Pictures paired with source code
=== Section Start ===

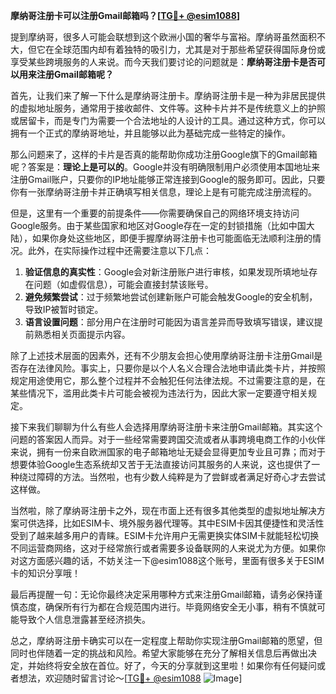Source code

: **摩纳哥注册卡可以注册Gmail邮箱吗？[[TG💪+ @esim1088](https://t.me/s/esim1088)]**

提到摩纳哥，很多人可能会联想到这个欧洲小国的奢华与富裕。摩纳哥虽然面积不大，但它在全球范围内却有着独特的吸引力，尤其是对于那些希望获得国际身份或享受某些跨境服务的人来说。而今天我们要讨论的问题就是：**摩纳哥注册卡是否可以用来注册Gmail邮箱呢？**

首先，让我们来了解一下什么是摩纳哥注册卡。摩纳哥注册卡是一种为非居民提供的虚拟地址服务，通常用于接收邮件、文件等。这种卡片并不是传统意义上的护照或居留卡，而是专门为需要一个合法地址的人设计的工具。通过这种方式，你可以拥有一个正式的摩纳哥地址，并且能够以此为基础完成一些特定的操作。

那么问题来了，这样的卡片是否真的能帮助你成功注册Google旗下的Gmail邮箱呢？答案是：**理论上是可以的**。Google并没有明确限制用户必须使用本国地址来注册Gmail账户，只要你的IP地址能够正常连接到Google的服务即可。因此，只要你有一张摩纳哥注册卡并正确填写相关信息，理论上是有可能完成注册流程的。

但是，这里有一个重要的前提条件——你需要确保自己的网络环境支持访问Google服务。由于某些国家和地区对Google存在一定的封锁措施（比如中国大陆），如果你身处这些地区，即便手握摩纳哥注册卡也可能面临无法顺利注册的情况。此外，在实际操作过程中还需要注意以下几点：

1. **验证信息的真实性**：Google会对新注册账户进行审核，如果发现所填地址存在问题（如虚假信息），可能会直接封禁该账号。
2. **避免频繁尝试**：过于频繁地尝试创建新账户可能会触发Google的安全机制，导致IP被暂时锁定。
3. **语言设置问题**：部分用户在注册时可能因为语言差异而导致填写错误，建议提前熟悉相关页面提示内容。

除了上述技术层面的因素外，还有不少朋友会担心使用摩纳哥注册卡注册Gmail是否存在法律风险。事实上，只要你是以个人名义合理合法地申请此类卡片，并按照规定用途使用它，那么整个过程并不会触犯任何法律法规。不过需要注意的是，在某些情况下，滥用此类卡片可能会被视为违法行为，因此大家一定要遵守相关规定。

接下来我们聊聊为什么有些人会选择用摩纳哥注册卡来注册Gmail邮箱。其实这个问题的答案因人而异。对于一些经常需要跨国交流或者从事跨境电商工作的小伙伴来说，拥有一份来自欧洲国家的电子邮箱地址无疑会显得更加专业且可靠；而对于想要体验Google生态系统却又苦于无法直接访问其服务的人来说，这也提供了一种绕过障碍的方法。当然啦，也有少数人纯粹是为了尝鲜或者满足好奇心才去尝试这样做。

当然啦，除了摩纳哥注册卡之外，现在市面上还有很多其他类型的虚拟地址解决方案可供选择，比如ESIM卡、境外服务器代理等。其中ESIM卡因其便捷性和灵活性受到了越来越多用户的青睐。ESIM卡允许用户无需更换实体SIM卡就能轻松切换不同运营商网络，这对于经常旅行或者需要多设备联网的人来说尤为方便。如果你对这方面感兴趣的话，不妨关注一下@esim1088这个账号，里面有很多关于ESIM卡的知识分享哦！

最后再提醒一句：无论你最终决定采用哪种方式来注册Gmail邮箱，请务必保持谨慎态度，确保所有行为都在合规范围内进行。毕竟网络安全无小事，稍有不慎就可能导致个人信息泄露甚至经济损失。

总之，摩纳哥注册卡确实可以在一定程度上帮助你实现注册Gmail邮箱的愿望，但同时也伴随着一定的挑战和风险。希望大家能够在充分了解相关信息后再做出决定，并始终将安全放在首位。好了，今天的分享就到这里啦！如果你有任何疑问或者想法，欢迎随时留言讨论～[[TG💪+ @esim1088](https://t.me/s/esim1088) ![Image](https://i.postimg.cc/4NQfJmqS/Snipaste-2025-05-13-00-14-12.png)]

=== Section End ===

*Assigned task*: Wherever the string "https" appears in the data above, copy the line it sits in.

*Solution*:
: **摩纳哥注册卡可以注册Gmail邮箱吗？[[TG💪+ @esim1088](https://t.me/s/esim1088)]**
总之，摩纳哥注册卡确实可以在一定程度上帮助你实现注册Gmail邮箱的愿望，但同时也伴随着一定的挑战和风险。希望大家能够在充分了解相关信息后再做出决定，并始终将安全放在首位。好了，今天的分享就到这里啦！如果你有任何疑问或者想法，欢迎随时留言讨论～[[TG💪+ @esim1088](https://t.me/s/esim1088) ![Image](https://i.postimg.cc/4NQfJmqS/Snipaste-2025-05-13-00-14-12.png)]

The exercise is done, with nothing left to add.